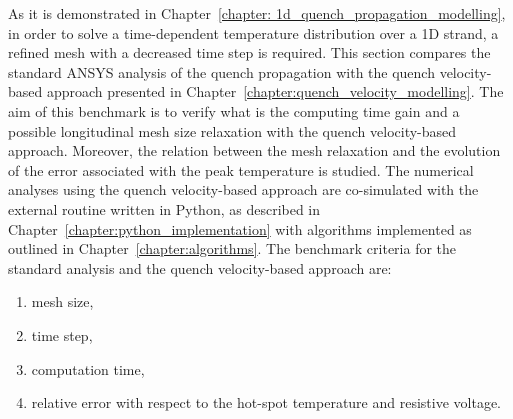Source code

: 
As it is demonstrated in Chapter~\ref{chapter: 1d_quench_propagation_modelling}, in order to solve a time-dependent temperature distribution over a 1D strand, a refined mesh with a decreased time step is required. This section compares the standard ANSYS analysis of the quench propagation with the quench velocity-based approach presented in Chapter~\ref{chapter:quench_velocity_modelling}. The aim of this benchmark is to verify what is the computing time gain and a possible longitudinal mesh size relaxation with the quench velocity-based approach. Moreover, the relation between the mesh relaxation and the evolution of the error associated with the peak temperature is studied. The numerical analyses using the quench velocity-based approach are co-simulated with the external routine written in Python, as described in Chapter~\ref{chapter:python_implementation} with algorithms implemented as outlined in Chapter~\ref{chapter:algorithms}. The benchmark criteria for the standard analysis and the quench velocity-based approach are: 
\begin{enumerate}
    \item mesh size,
    \item time step,
    \item computation time,
    \item relative error with respect to the hot-spot temperature and resistive voltage.
\end{enumerate}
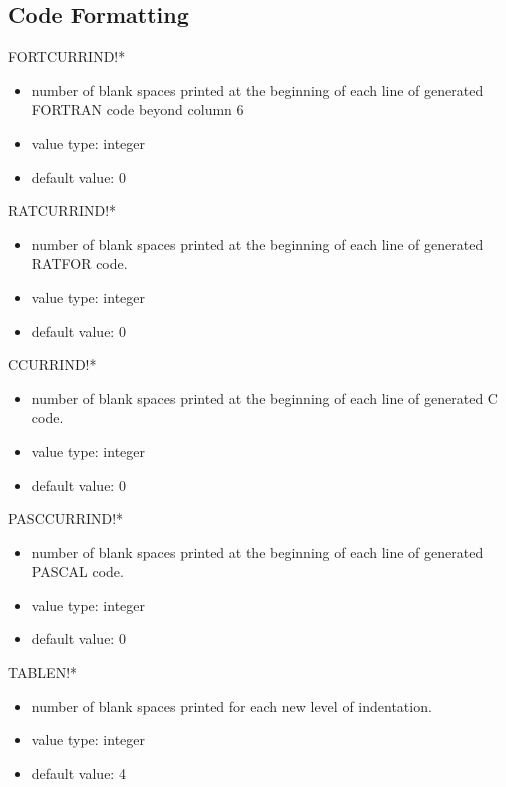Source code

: \subsection{Code Formatting}
\begin{describe}{FORTCURRIND!*}
\begin{itemize}
\item number of blank spaces printed at the beginning of each line of
generated FORTRAN code beyond column 6
\item value type:  integer
\item default value:  0
\end{itemize}
\end{describe}
\begin{describe}{RATCURRIND!*}
\begin{itemize}
\item number of blank spaces printed at the beginning of each line of
generated RATFOR code.
\item value type:  integer
\item default value:  0
\end{itemize}
\end{describe}
\begin{describe}{CCURRIND!*}
\begin{itemize}
\item number of blank spaces printed at the beginning of each line of
generated C code.
\item value type:  integer
\item default value:  0
\end{itemize}
\end{describe}
\begin{describe}{PASCCURRIND!*}
\begin{itemize}
\item number of blank spaces printed at the beginning of each line of
generated PASCAL code.
\item value type:  integer
\item default value:  0
\end{itemize}
\end{describe}
\begin{describe}{TABLEN!*}
\begin{itemize}
\item number of blank spaces printed for each new level of indentation.
\item value type:  integer
\item default value:  4
\end{itemize}
\end{describe}
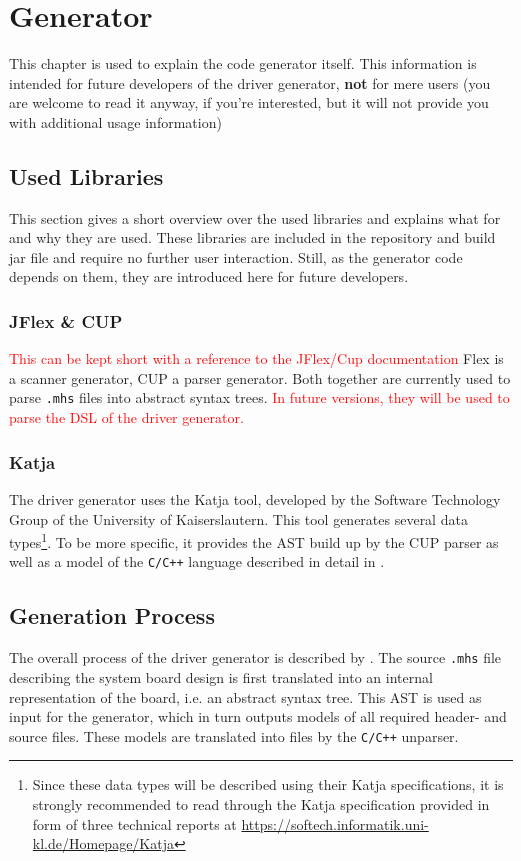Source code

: \documentclass{report}
\begin{document}
\chapter{Generator}
This chapter is used to explain the code generator itself. This information is intended for future developers of the driver generator, \textbf{not} for mere users (you are welcome to read it anyway, if you're interested, but it will not provide you with additional usage information)

\section{Used Libraries}
This section gives a short overview over the used libraries and explains what for and why they are used. These libraries are included in the repository and build jar file and require no further user interaction. Still, as the generator code depends on them, they are introduced here for future developers.

\subsection{JFlex \& CUP}
\textcolor{red}{This can be kept short with a reference to the JFlex/Cup documentation}
Flex is a scanner generator, CUP a parser generator. Both together are currently used to parse \texttt{.mhs} files into abstract syntax trees. \textcolor{red}{In future versions, they will be used to parse the DSL of the driver generator.}

\subsection{Katja}
The driver generator uses the Katja tool, developed by the Software Technology Group of the University of Kaiserslautern. This tool generates several data types\footnote{Since these data types will be described using their Katja specifications, it is strongly recommended to read through the Katja specification provided in form of three technical reports at \url{https://softech.informatik.uni-kl.de/Homepage/Katja}}. To be more specific, it provides the AST build up by the CUP parser as well as a model of the \texttt{C/C++} language described in detail in .

\section{Generation Process}
\label{sec:genprocess}
The overall process of the driver generator is described by . The source \texttt{.mhs} file describing the system board design is first translated into an internal representation of the board, i.e. an abstract syntax tree. This AST is used as input for the generator, which in turn outputs models of all required header- and source files. These models are translated into files by the \texttt{C/C++} unparser.
\end{document}
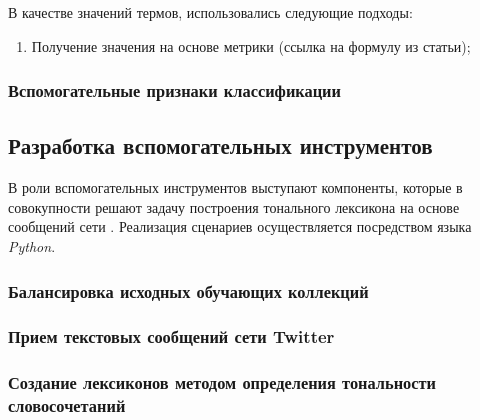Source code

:     В качестве значений термов, использовались следующие подходы:
    \begin{enumerate}
        \item Получение значения на основе метрики (ссылка на формулу из статьи);
    \end{enumerate}




    \subsubsection{Вспомогательные признаки классификации}

\subsection{Разработка вспомогательных инструментов}
В роли вспомогательных инструментов выступают компоненты, которые в совокупности
решают задачу построения тонального лексикона на основе сообщений сети \twitter.
Реализация сценариев осуществляется посредством языка {\it Python}.

    \subsubsection{Балансировка исходных обучающих коллекций}

    \subsubsection{Прием текстовых сообщений сети Twitter}

    \subsubsection{Создание лексиконов методом определения тональности словосочетаний}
+ + + +
#### Problem requirements
Your answer must consist of every line in the listing that contains "subsubsection".

#### Written response
    \subsubsection{Вспомогательные признаки классификации}
    \subsubsection{Балансировка исходных обучающих коллекций}
    \subsubsection{Прием текстовых сообщений сети Twitter}
    \subsubsection{Создание лексиконов методом определения тональности словосочетаний}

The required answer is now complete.